_ABOUT THIS TASK_
Verbatim, and with nothing else, reproduce the data below from its first line through the line containing "- Skips unnecessary".

---- PROVIDED MATERIAL

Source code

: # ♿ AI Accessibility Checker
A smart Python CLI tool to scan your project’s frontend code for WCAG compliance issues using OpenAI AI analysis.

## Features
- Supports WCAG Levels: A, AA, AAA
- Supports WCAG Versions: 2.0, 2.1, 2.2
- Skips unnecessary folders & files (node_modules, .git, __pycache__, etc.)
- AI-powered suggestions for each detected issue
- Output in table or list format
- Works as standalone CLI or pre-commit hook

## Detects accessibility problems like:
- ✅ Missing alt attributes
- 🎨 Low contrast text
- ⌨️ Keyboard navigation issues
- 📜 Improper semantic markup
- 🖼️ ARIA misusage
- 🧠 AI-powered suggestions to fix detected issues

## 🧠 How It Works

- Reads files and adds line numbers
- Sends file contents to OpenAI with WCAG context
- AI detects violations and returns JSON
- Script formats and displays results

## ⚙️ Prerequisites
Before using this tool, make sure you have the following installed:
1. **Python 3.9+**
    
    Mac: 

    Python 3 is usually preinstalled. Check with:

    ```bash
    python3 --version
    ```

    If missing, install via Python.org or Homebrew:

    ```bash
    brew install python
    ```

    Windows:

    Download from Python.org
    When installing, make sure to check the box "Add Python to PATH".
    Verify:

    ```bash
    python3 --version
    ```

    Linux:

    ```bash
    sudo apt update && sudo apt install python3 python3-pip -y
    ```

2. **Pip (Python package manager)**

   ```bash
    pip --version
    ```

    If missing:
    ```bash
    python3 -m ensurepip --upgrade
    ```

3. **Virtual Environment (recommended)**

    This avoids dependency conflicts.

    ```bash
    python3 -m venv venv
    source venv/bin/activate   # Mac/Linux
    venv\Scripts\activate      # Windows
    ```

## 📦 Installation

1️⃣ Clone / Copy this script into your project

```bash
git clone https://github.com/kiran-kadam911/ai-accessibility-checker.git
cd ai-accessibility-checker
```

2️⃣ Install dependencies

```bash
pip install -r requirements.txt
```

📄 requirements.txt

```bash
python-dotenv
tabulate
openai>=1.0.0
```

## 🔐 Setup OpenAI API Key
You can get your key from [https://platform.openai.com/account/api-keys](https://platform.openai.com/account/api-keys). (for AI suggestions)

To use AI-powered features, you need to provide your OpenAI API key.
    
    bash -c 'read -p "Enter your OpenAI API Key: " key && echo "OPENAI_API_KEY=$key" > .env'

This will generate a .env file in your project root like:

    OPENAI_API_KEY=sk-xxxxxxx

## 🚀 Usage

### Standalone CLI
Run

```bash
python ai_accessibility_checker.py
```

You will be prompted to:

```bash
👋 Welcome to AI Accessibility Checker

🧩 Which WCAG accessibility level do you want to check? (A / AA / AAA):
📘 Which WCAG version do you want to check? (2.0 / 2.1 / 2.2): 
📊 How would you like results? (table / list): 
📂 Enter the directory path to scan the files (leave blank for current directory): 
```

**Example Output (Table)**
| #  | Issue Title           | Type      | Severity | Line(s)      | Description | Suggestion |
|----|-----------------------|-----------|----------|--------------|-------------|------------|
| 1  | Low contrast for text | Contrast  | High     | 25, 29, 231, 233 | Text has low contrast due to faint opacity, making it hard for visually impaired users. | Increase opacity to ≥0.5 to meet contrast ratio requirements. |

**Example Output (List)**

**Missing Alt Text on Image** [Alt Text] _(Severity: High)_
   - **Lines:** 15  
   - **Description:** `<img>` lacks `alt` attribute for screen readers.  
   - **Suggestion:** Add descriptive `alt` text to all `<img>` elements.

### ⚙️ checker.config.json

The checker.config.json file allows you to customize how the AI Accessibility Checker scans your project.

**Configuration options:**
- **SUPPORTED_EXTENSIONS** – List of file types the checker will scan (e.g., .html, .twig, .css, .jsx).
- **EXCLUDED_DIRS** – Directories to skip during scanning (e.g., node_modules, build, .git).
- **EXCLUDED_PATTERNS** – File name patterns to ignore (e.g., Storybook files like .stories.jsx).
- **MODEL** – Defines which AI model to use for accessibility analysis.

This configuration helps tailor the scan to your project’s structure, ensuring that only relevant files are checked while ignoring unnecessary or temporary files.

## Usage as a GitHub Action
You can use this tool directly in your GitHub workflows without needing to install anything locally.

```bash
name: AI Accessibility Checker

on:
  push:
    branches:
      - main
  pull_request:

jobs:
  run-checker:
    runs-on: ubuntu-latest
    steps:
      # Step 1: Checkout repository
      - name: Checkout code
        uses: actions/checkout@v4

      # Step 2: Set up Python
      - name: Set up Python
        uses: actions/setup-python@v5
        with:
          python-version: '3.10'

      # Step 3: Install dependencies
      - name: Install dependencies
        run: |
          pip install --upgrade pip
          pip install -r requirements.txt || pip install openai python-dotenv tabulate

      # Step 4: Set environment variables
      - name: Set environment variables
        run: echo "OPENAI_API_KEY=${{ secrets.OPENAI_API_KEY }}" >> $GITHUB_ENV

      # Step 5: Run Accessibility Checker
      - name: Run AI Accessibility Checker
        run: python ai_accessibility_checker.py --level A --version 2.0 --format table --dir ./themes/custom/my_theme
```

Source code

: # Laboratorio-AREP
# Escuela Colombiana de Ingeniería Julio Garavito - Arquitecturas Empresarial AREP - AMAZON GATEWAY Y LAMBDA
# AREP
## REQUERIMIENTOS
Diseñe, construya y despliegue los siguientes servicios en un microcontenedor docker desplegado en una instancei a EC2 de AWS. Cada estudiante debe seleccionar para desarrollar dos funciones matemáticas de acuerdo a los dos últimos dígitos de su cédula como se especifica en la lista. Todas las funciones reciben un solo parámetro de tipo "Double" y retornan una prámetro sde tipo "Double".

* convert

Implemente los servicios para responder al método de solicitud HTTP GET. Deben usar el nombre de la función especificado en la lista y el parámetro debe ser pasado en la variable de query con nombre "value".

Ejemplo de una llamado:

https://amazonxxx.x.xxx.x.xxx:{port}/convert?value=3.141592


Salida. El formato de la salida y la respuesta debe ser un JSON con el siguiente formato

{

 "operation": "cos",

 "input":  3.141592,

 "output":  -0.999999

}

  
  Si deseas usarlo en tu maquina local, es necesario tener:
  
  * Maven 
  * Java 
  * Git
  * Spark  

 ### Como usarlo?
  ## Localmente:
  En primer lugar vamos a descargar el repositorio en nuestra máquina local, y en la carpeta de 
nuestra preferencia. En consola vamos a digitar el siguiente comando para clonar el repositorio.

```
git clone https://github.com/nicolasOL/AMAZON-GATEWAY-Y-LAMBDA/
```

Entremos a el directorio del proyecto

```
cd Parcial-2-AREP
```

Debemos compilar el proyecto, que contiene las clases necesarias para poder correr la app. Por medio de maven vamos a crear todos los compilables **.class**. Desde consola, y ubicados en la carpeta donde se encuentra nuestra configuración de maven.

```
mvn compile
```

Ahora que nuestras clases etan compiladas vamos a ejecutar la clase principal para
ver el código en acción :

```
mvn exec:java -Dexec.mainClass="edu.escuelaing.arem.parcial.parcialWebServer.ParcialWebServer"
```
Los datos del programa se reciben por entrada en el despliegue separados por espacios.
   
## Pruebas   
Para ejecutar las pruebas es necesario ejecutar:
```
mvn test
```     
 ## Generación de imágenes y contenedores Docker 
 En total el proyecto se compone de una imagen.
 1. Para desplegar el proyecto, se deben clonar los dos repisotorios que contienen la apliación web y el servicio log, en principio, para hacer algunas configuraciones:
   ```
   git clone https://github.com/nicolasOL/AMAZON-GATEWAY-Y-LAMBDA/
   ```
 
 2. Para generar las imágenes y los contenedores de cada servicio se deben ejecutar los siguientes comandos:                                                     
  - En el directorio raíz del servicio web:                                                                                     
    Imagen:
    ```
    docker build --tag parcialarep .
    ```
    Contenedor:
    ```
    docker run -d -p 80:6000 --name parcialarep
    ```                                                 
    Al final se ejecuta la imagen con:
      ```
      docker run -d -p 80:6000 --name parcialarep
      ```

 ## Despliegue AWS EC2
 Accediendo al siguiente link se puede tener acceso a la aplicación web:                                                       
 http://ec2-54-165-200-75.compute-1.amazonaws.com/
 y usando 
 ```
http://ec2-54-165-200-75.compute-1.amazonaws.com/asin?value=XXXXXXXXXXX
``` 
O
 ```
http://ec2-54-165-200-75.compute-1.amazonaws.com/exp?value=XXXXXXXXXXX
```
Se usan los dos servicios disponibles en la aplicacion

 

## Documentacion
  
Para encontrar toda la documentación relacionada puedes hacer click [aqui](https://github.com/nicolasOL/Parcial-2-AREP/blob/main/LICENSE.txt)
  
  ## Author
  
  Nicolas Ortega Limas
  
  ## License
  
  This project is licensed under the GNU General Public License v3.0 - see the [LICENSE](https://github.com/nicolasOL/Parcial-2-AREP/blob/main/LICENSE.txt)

--------

_ANSWER SECTION_
Source code

: # ♿ AI Accessibility Checker
A smart Python CLI tool to scan your project’s frontend code for WCAG compliance issues using OpenAI AI analysis.

## Features
- Supports WCAG Levels: A, AA, AAA
- Supports WCAG Versions: 2.0, 2.1, 2.2
- Skips unnecessary folders & files (node_modules, .git, __pycache__, etc.)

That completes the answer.